<<<<
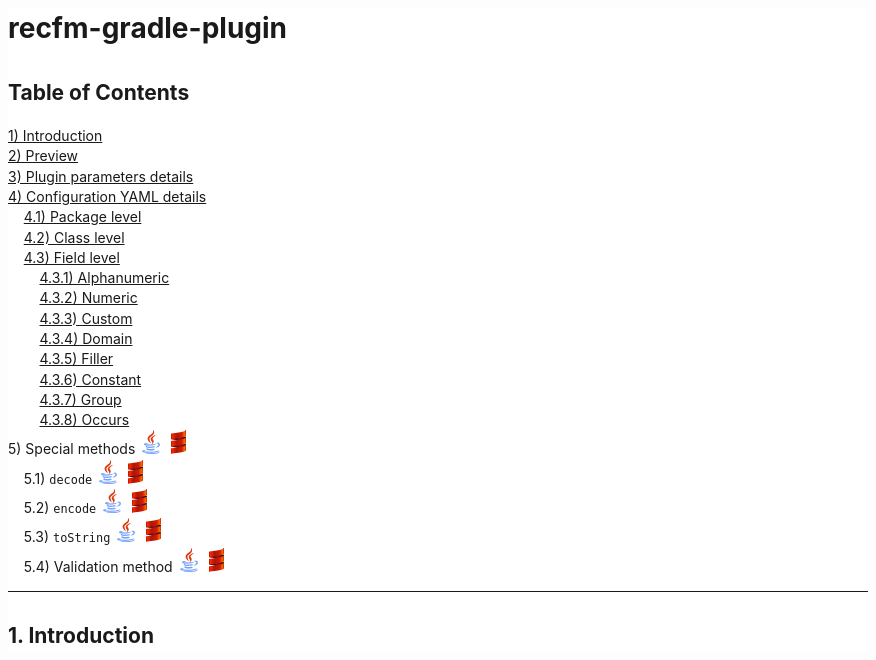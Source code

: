 # recfm-gradle-plugin

## Table of Contents

[1) Introduction](#1)<br/>
[2) Preview](#2)<br/>
[3) Plugin parameters details](#3)<br/>
[4) Configuration YAML details](#4)<br/>
&nbsp;&nbsp;&nbsp;&nbsp;[4.1) Package level](#41)<br/>
&nbsp;&nbsp;&nbsp;&nbsp;[4.2) Class level](#42)<br/>
&nbsp;&nbsp;&nbsp;&nbsp;[4.3) Field level](#43)<br/>
&nbsp;&nbsp;&nbsp;&nbsp;&nbsp;&nbsp;&nbsp;&nbsp;[4.3.1) Alphanumeric](#431)<br/>
&nbsp;&nbsp;&nbsp;&nbsp;&nbsp;&nbsp;&nbsp;&nbsp;[4.3.2) Numeric](#432)<br/>
&nbsp;&nbsp;&nbsp;&nbsp;&nbsp;&nbsp;&nbsp;&nbsp;[4.3.3) Custom](#433)<br/>
&nbsp;&nbsp;&nbsp;&nbsp;&nbsp;&nbsp;&nbsp;&nbsp;[4.3.4) Domain](#434)<br/>
&nbsp;&nbsp;&nbsp;&nbsp;&nbsp;&nbsp;&nbsp;&nbsp;[4.3.5) Filler](#435)<br/>
&nbsp;&nbsp;&nbsp;&nbsp;&nbsp;&nbsp;&nbsp;&nbsp;[4.3.6) Constant](#436)<br/>
&nbsp;&nbsp;&nbsp;&nbsp;&nbsp;&nbsp;&nbsp;&nbsp;[4.3.7) Group](#437)<br/>
&nbsp;&nbsp;&nbsp;&nbsp;&nbsp;&nbsp;&nbsp;&nbsp;[4.3.8) Occurs](#438)<br/>
5) Special methods [<img src="java-24.png">](https://github.com/epi155/recfm-java/blob/main/recfm-java-addon/README.md#5) [<img src="scala-24.png">](https://github.com/epi155/recfm-scala/blob/main/recfm-scala-addon/README.md#5)<br/>
&nbsp;&nbsp;&nbsp;&nbsp;5.1) `decode` [<img src="java-24.png">](https://github.com/epi155/recfm-java/blob/main/recfm-java-addon/README.md#51) [<img src="scala-24.png">](https://github.com/epi155/recfm-scala/blob/main/recfm-scala-addon/README.md#51)<br/>
&nbsp;&nbsp;&nbsp;&nbsp;5.2) `encode` [<img src="java-24.png">](https://github.com/epi155/recfm-java/blob/main/recfm-java-addon/README.md#52) [<img src="scala-24.png">](https://github.com/epi155/recfm-scala/blob/main/recfm-scala-addon/README.md#52)<br/>
&nbsp;&nbsp;&nbsp;&nbsp;5.3) `toString` [<img src="java-24.png">](https://github.com/epi155/recfm-java/blob/main/recfm-java-addon/README.md#53) [<img src="scala-24.png">](https://github.com/epi155/recfm-scala/blob/main/recfm-scala-addon/README.md#53)<br/>
&nbsp;&nbsp;&nbsp;&nbsp;5.4) Validation method [<img src="java-24.png">](https://github.com/epi155/recfm-java/blob/main/recfm-java-addon/README.md#54) [<img src="scala-24.png">](https://github.com/epi155/recfm-scala/blob/main/recfm-scala-addon/README.md#54)<br/>

---

## <a name="1">1. Introduction</a>
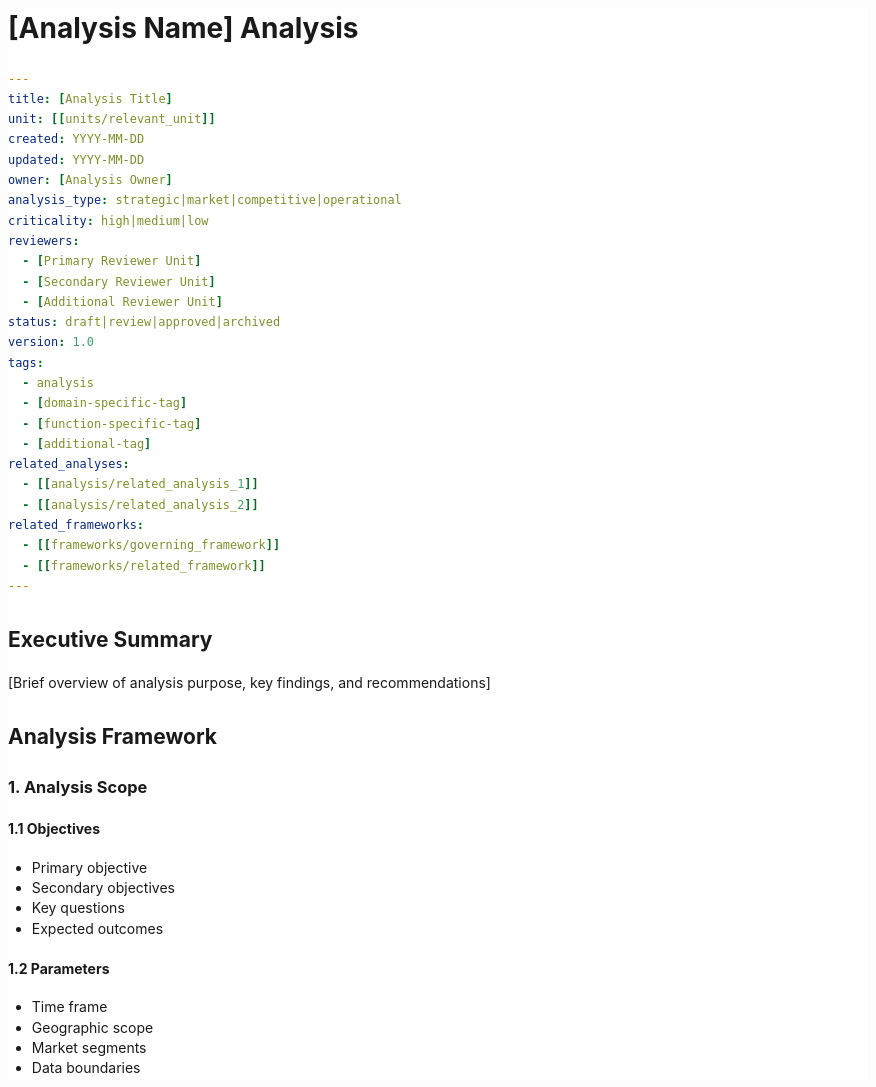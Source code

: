 # [Analysis Name] Analysis

```yaml
---
title: [Analysis Title]
unit: [[units/relevant_unit]]
created: YYYY-MM-DD
updated: YYYY-MM-DD
owner: [Analysis Owner]
analysis_type: strategic|market|competitive|operational
criticality: high|medium|low
reviewers:
  - [Primary Reviewer Unit]
  - [Secondary Reviewer Unit]
  - [Additional Reviewer Unit]
status: draft|review|approved|archived
version: 1.0
tags:
  - analysis
  - [domain-specific-tag]
  - [function-specific-tag]
  - [additional-tag]
related_analyses:
  - [[analysis/related_analysis_1]]
  - [[analysis/related_analysis_2]]
related_frameworks:
  - [[frameworks/governing_framework]]
  - [[frameworks/related_framework]]
---
```

## Executive Summary
[Brief overview of analysis purpose, key findings, and recommendations]

## Analysis Framework

### 1. Analysis Scope
#### 1.1 Objectives
- Primary objective
- Secondary objectives
- Key questions
- Expected outcomes

#### 1.2 Parameters
- Time frame
- Geographic scope
- Market segments
- Data boundaries
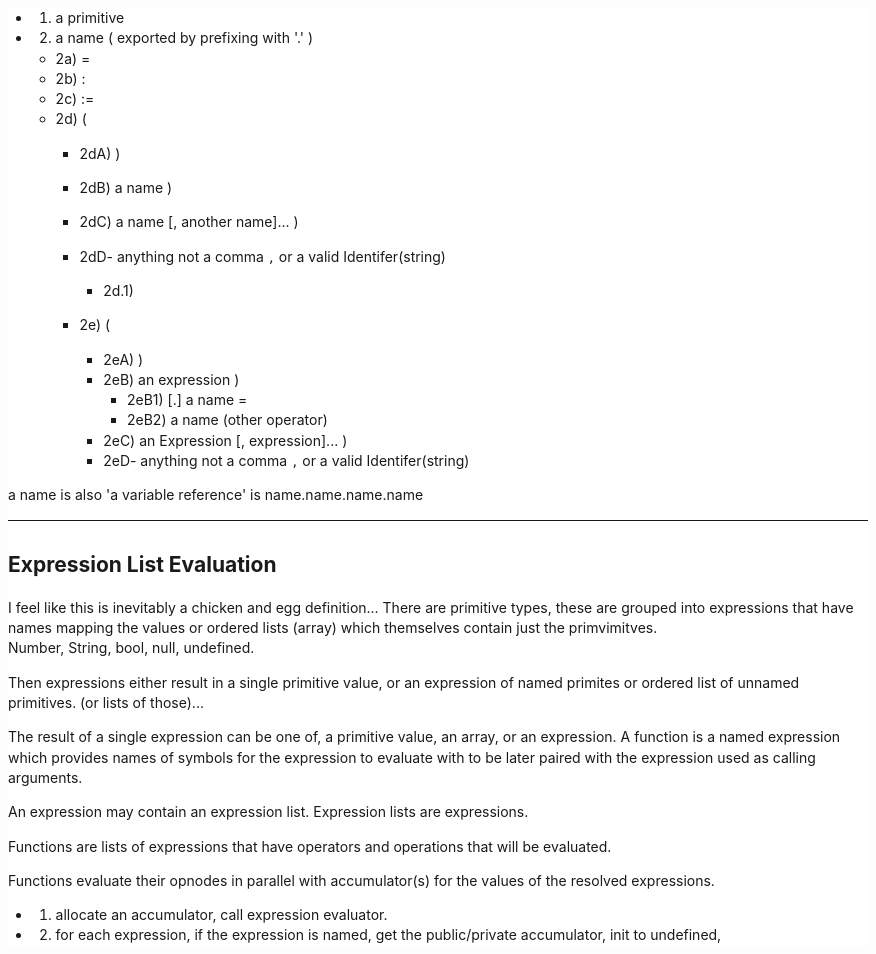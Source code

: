 * 1) a primitive
* 2) a name ( exported by prefixing with '.' )
  * 2a) = 
  * 2b) :
  * 2c) := 
  * 2d) ( 
    * 2dA)  )
    * 2dB)  a name )
    * 2dC)  a name [, another name]... )
    * 2dD- anything not a comma `,` or a valid Identifer(string)
      * 2d.1)  


    * 2e) ( 
      * 2eA)  )
      * 2eB)  an expression )
        * 2eB1)   [.] a name =
        * 2eB2)   a name (other operator)
      * 2eC)  an Expression [, expression]... )
      * 2eD- anything not a comma `,` or a valid Identifer(string)




a name is also 'a variable reference' is name.name.name.name

-----------

## Expression List Evaluation

I feel like this is inevitably a chicken and egg definition... There are primitive types, these are grouped into expressions 
that have names mapping the values or ordered lists (array) which themselves contain just the primvimitves.  
Number, String, bool, null, undefined.  

Then expressions either result in a single primitive value, or an expression of named primites or ordered list of unnamed 
primitives. (or lists of those)...

The result of a single expression can be one of, a primitive value, an array, or an expression.  A function is a named expression
which provides names of symbols for the expression to evaluate with to be later paired with the expression used as calling
arguments.

An expression may contain an expression list.  Expression lists are expressions.

Functions are lists of expressions that have operators and operations that will be evaluated.  

Functions evaluate their opnodes in parallel with accumulator(s) for the values of the resolved expressions.

  * 1) allocate an accumulator, call expression evaluator.
  * 2) for each expression, if the expression is named, get the public/private accumulator, init to undefined, 
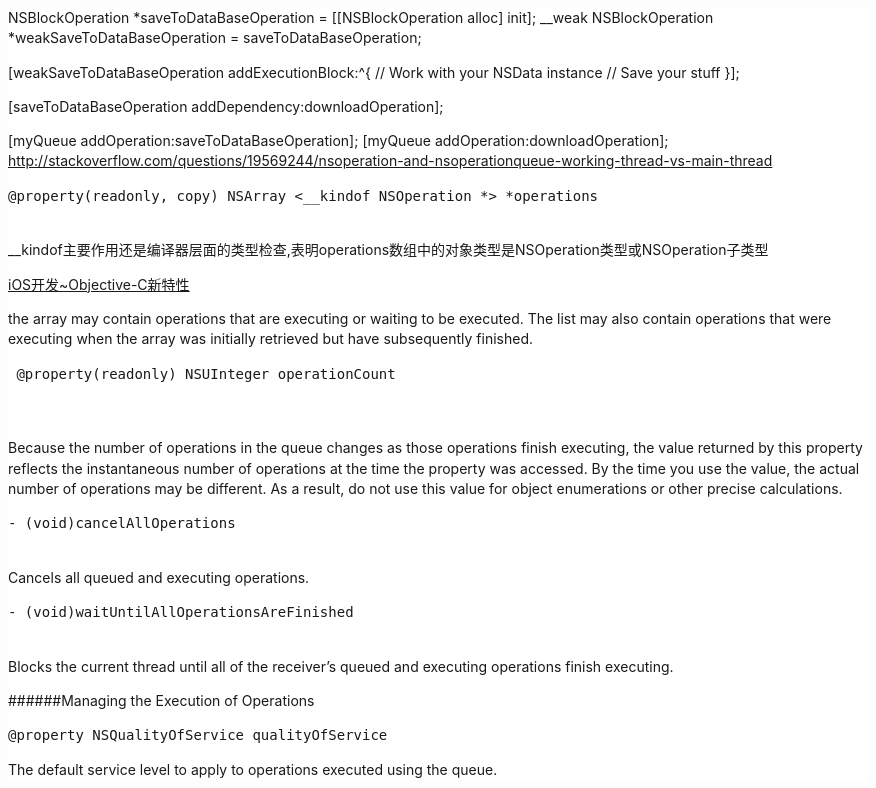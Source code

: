 NSBlockOperation *saveToDataBaseOperation = [[NSBlockOperation alloc] init];
__weak NSBlockOperation *weakSaveToDataBaseOperation = saveToDataBaseOperation;

 [weakSaveToDataBaseOperation addExecutionBlock:^{
 // Work with your NSData instance
 // Save your stuff
 }];

[saveToDataBaseOperation addDependency:downloadOperation];

[myQueue addOperation:saveToDataBaseOperation];
[myQueue addOperation:downloadOperation];
</pre>
http://stackoverflow.com/questions/19569244/nsoperation-and-nsoperationqueue-working-thread-vs-main-thread


<pre>
@property(readonly, copy) NSArray <__kindof NSOperation *> *operations

</pre>

__kindof主要作用还是编译器层面的类型检查,表明operations数组中的对象类型是NSOperation类型或NSOperation子类型

[iOS开发~Objective-C新特性](http://blog.csdn.net/lizhongfu2013/article/details/47375649)

 the array may contain operations that are executing or waiting to be executed. The list may also contain operations that were executing when the array was initially retrieved but have subsequently finished.
 
 
 <pre>
 @property(readonly) NSUInteger operationCount

 </pre>
Because the number of operations in the queue changes as those operations finish executing, the value returned by this property reflects the instantaneous number of operations at the time the property was accessed. By the time you use the value, the actual number of operations may be different. As a result, do not use this value for object enumerations or other precise calculations.

<pre>
- (void)cancelAllOperations

</pre>
Cancels all queued and executing operations.

<pre>
- (void)waitUntilAllOperationsAreFinished

</pre>
Blocks the current thread until all of the receiver’s queued and executing operations finish executing.

######Managing the Execution of Operations
<pre>
@property NSQualityOfService qualityOfService
</pre>
The default service level to apply to operations executed using the queue.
>>>>
* **WHAT IS BEING ASKED**
Only the number is wanted: how many lines in the material above contain the string "executed"?

* **TASK SOLUTION**
2